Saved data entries
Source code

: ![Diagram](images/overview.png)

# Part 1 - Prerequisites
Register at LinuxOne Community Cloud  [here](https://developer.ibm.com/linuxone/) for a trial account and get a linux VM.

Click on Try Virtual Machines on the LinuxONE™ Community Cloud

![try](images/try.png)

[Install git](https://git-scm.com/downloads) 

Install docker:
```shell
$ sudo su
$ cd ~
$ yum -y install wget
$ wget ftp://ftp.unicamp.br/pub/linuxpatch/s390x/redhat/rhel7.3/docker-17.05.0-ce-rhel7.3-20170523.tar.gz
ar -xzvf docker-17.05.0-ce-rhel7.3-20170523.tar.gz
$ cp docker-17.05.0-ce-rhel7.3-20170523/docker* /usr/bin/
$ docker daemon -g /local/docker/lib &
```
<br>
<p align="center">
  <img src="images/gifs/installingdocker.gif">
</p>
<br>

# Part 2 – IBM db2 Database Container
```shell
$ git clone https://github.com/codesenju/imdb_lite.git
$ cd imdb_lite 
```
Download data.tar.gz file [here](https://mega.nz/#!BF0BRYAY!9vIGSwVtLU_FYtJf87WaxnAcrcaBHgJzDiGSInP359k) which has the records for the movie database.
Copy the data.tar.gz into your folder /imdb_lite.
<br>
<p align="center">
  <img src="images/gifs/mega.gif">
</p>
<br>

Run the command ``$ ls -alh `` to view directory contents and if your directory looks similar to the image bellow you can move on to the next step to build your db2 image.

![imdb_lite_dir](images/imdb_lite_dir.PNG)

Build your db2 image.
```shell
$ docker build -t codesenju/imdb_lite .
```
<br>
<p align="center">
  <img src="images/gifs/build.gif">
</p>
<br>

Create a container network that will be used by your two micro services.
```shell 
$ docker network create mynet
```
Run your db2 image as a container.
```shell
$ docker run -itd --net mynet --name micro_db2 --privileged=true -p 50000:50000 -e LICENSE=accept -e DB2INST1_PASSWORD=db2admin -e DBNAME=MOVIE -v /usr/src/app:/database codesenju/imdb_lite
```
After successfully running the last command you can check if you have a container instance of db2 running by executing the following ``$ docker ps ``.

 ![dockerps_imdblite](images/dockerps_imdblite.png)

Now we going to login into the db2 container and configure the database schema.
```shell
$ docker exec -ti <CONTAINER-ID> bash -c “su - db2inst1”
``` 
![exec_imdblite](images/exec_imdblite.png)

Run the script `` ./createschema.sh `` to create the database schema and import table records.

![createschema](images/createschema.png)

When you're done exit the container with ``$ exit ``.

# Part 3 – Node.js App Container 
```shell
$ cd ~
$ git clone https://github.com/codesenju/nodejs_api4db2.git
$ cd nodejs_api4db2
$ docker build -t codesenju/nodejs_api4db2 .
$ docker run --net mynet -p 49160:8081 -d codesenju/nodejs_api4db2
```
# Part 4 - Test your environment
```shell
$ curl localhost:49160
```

---

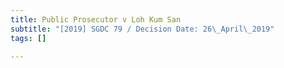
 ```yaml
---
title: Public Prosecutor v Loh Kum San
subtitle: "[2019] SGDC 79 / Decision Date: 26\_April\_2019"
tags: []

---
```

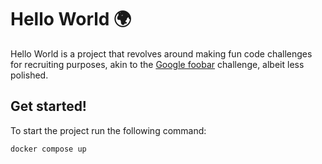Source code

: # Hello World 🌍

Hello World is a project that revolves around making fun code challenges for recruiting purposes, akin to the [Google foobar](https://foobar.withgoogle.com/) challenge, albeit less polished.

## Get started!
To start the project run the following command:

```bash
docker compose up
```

==

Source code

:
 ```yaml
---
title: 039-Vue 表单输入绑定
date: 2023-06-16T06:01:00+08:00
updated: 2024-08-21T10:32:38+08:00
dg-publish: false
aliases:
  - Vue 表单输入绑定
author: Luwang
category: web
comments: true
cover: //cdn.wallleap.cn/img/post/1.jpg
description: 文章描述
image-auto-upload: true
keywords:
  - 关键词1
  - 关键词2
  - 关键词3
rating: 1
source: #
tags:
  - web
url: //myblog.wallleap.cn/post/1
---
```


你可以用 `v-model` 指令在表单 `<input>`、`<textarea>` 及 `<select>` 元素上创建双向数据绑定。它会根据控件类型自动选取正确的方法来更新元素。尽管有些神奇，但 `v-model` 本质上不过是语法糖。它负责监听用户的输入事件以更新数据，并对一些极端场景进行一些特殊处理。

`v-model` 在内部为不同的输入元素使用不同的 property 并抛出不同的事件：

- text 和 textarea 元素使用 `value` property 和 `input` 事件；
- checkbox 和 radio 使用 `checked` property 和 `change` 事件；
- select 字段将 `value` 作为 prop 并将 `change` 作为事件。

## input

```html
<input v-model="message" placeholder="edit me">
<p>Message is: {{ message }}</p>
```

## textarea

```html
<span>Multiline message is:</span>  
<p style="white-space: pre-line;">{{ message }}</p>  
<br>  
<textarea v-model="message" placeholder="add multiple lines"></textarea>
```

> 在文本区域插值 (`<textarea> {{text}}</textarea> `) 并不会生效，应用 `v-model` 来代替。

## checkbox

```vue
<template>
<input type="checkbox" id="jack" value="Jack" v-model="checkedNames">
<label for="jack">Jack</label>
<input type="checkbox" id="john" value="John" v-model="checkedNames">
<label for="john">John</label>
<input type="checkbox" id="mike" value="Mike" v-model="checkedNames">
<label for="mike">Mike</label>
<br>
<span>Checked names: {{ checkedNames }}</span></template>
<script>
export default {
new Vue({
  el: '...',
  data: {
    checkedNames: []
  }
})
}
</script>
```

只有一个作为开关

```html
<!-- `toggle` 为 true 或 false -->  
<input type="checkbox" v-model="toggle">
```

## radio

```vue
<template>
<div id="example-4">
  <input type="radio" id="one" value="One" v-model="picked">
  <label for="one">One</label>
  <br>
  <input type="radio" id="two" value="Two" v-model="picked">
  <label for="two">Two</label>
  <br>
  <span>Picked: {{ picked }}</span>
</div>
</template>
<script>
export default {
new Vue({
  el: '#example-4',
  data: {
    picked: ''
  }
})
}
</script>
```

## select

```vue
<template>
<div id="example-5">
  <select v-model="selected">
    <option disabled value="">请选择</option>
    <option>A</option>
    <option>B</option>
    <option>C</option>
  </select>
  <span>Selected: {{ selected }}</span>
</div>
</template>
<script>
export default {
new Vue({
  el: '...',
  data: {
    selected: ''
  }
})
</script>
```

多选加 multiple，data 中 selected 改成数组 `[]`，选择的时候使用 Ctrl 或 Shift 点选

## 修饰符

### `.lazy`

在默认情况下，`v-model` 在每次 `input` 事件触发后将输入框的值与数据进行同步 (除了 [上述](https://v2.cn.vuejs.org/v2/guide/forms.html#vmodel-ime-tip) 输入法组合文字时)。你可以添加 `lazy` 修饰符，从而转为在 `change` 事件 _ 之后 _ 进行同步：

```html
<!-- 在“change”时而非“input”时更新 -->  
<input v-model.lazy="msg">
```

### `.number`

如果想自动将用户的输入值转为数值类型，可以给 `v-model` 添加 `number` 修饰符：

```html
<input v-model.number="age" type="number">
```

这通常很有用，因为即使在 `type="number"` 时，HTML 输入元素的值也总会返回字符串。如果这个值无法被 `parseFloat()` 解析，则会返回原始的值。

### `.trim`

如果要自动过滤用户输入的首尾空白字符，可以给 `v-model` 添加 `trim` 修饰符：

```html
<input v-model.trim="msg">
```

WORK INSTRUCTION :: Looking at the records above, report how many lines contain the word "john". Answer with the number only.

YOUR SOLUTION :: 2